◆ **Work request**
Copy out every line of the data that has the word "title" somewhere in it.

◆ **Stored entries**

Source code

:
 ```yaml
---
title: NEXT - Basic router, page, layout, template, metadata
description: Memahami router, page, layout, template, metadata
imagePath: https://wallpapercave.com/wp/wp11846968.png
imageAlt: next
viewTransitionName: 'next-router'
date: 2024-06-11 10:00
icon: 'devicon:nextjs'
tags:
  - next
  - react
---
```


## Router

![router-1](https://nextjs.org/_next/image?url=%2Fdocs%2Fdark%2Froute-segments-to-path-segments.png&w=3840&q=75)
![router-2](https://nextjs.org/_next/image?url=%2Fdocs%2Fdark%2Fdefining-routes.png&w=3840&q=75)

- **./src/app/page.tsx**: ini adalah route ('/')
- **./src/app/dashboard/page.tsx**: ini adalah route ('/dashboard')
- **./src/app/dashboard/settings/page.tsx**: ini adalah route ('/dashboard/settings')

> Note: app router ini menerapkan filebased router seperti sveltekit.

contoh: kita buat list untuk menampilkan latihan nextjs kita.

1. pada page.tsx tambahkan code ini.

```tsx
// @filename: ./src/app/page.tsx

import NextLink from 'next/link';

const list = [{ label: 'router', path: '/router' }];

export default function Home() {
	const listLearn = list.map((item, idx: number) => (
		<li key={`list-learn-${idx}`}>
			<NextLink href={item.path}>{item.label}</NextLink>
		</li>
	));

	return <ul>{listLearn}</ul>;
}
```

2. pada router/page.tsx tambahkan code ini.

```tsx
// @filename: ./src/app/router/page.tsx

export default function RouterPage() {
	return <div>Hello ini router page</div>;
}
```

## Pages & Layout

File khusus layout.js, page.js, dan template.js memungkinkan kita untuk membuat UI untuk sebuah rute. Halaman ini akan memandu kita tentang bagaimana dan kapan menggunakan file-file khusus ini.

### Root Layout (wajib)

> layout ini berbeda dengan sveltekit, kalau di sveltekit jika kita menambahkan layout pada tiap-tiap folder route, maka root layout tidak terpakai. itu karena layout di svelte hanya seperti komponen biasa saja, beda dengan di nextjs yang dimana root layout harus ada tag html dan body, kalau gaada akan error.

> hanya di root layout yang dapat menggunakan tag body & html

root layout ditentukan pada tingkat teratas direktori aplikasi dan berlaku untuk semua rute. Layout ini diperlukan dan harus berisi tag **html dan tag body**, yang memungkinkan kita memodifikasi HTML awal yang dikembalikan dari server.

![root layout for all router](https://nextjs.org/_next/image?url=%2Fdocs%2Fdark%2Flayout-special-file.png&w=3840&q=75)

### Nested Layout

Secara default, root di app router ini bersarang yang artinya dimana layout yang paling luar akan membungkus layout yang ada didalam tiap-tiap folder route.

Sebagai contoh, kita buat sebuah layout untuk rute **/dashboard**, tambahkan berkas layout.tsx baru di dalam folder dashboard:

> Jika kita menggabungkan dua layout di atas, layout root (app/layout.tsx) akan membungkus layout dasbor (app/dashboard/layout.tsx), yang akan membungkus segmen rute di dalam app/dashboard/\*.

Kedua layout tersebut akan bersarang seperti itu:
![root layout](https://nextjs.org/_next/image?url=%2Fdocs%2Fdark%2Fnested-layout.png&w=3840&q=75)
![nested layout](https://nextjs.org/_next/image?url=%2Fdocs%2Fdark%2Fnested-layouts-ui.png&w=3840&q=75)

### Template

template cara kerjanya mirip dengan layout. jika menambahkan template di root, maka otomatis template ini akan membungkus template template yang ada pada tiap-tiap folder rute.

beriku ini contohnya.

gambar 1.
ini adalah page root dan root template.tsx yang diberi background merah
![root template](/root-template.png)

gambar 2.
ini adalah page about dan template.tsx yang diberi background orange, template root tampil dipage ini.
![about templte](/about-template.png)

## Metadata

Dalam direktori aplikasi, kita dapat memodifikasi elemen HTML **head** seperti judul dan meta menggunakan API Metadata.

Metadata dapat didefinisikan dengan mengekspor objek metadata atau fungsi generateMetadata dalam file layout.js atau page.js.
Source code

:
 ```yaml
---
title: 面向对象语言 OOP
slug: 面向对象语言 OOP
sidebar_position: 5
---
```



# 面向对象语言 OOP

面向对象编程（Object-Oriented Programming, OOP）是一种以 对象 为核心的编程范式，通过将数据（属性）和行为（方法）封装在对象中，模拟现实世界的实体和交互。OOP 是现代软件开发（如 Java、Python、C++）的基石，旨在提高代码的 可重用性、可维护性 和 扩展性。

◆ **Written solution**
title: NEXT - Basic router, page, layout, template, metadata
title: 面向对象语言 OOP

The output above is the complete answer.